Tut Glück dem Menschen gut?


Was ist das Glück?


Glück ist das Ziel des Menschen. Würde ich nun genau festlegen, was Glück ist und was nicht, so würde mich der Leser verurteilen und kritisieren, da ich mir angemaßt hätte, in seine persönliche Vorstellung vom Glück eingegriffen zu haben. Außerdem ist die Welt zu umfangreich, um jede einzelne Facette in Glück und Unglück zu unterteilen. Dennoch werde ich in zwei Arten von Glück unterteilen müssen.
Was zeichnet eine Situation aus, in der man glücklich ist? Viele Dinge. Doch feststeht: Man möchte die Situation nicht ändern. Ein Maß für das Glück ist also, dass man den Moment, in dem man sich gerade befindet, nicht ändern möchte, ihn bejaht.
Aus dieser Definition des Glücks geht eine weitere Wahrheit hervor: Das Glück liegt in der Einstellung des Menschen zu der Situation, in welcher er sich befindet. Dies bedeutet: Das Glück liegt nur bedingt in der Situation, viel mehr im Menschen und seiner Ansicht der Situation.
Brot hat die Möglichkeit glücklich zu machen. Ein ausgehungerter Mensch wird es genießen und glücklich sein, während er es isst. Jemand, der verwöhnt ist und dem zum Brot dutzende Alternativen einfallen, wird mit dem Brot nicht glücklich sein. Das Brot ist dabei das gleiche geblieben. Nur die Position der Menschen ist eine andere.
Ich unterstelle nun, dass der Mensch seine Einstellung zu den Dingen, zu den Situationen nicht restlos bestimmen, aber dennoch prägend beeinflussen kann.
Beispiele für diese Möglichkeit sind freiwillig gewählte Askese-Übungen, Meditationen oder die „simple“ Reflektion der eigenen Handlung.

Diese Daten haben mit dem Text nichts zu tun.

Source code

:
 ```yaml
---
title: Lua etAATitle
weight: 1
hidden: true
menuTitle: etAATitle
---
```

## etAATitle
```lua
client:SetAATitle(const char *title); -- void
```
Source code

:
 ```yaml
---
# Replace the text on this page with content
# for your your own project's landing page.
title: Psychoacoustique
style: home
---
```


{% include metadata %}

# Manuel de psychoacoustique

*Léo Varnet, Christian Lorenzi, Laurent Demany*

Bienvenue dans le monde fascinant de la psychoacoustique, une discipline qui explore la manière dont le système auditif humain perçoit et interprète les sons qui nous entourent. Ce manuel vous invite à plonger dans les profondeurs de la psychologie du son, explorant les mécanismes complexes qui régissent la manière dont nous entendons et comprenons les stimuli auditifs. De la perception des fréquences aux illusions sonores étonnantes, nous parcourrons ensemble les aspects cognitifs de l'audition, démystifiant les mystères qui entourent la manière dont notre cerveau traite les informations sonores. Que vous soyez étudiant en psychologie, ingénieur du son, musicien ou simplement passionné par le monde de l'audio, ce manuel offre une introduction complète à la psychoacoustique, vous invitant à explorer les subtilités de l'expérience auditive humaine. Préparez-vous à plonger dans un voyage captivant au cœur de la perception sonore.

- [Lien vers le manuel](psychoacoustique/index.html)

Die Zeit, in welcher wir unglücklich sind, ist geprägt von einem Suchen. Das Suchen nach einem Fehler in uns oder anderen (meist in anderen, so ist das Schuldzuweisen auch einfacher), das Suchen nach einem erfüllenden Zustand, nach einer uns beglückenden Handlung. Das Unglück ruft, allgemein gesagt, zwei Reaktionen vor: Stagnation, Stillstand, Abbruch oder Erforschen, Erfahren, Erfinden. Ersteres ist die Resignation, die Unlust und Unfähigkeit weiter nach dem Glück zu suchen. Das Zweite sind kreative Möglichkeiten, die ein Mensch hat um seinen Zustand zu ändern.

Was ist das Gute? Was „tut gut“?

Was tut dem Menschen gut? Das für ihn Gute. Dieses Gute ist ein weiteres Ziel des Menschen. Worin dieses Ziel liegt, ist erst einmal zweitrangig, solange das Ziel ein aufrichtig gewähltes ist (!) und nicht aus Faulheit, Genügsamkeit, Neid, kurz: aus Schwäche entstanden ist. Das Gute ist ein vom Menschen gelegter Wert, den er durch die Reflektion seiner Handlungsmotive bewertet. Ein weiterer Aspekt des Guten ist die Übereinstimmung mit seinen Mitmenschen. Gegen deren Willen zu handeln, obwohl es die eigene Moralität vorschreibt, ist ein schwerwiegendes Problem.
Durchschnittlich als „gut“ Bezeichnetes sind Werte wie friedvolles Zusammenleben, Beziehungen zu Menschen, Befriedigung primärer Bedürfnisse und Sicherheit.
Ein weiteres und für mich entscheidendes Ziel ist die Weiterentwicklung und Vervollkommnung des Individuums.
Warum Selbstentwicklung? Aus Verantwortung den inneren Pflichten gegenüber.
Ich möchte reflektierter und wissender werden, um die Verantwortung, die ich in mir spüre, erfüllen zu können. Verantwortung habe ich gegenüber meinen Möglichkeiten, gegenüber mir selbst, weiterhin gegenüber meinen Mitmenschen, gegenüber der Gesellschaft.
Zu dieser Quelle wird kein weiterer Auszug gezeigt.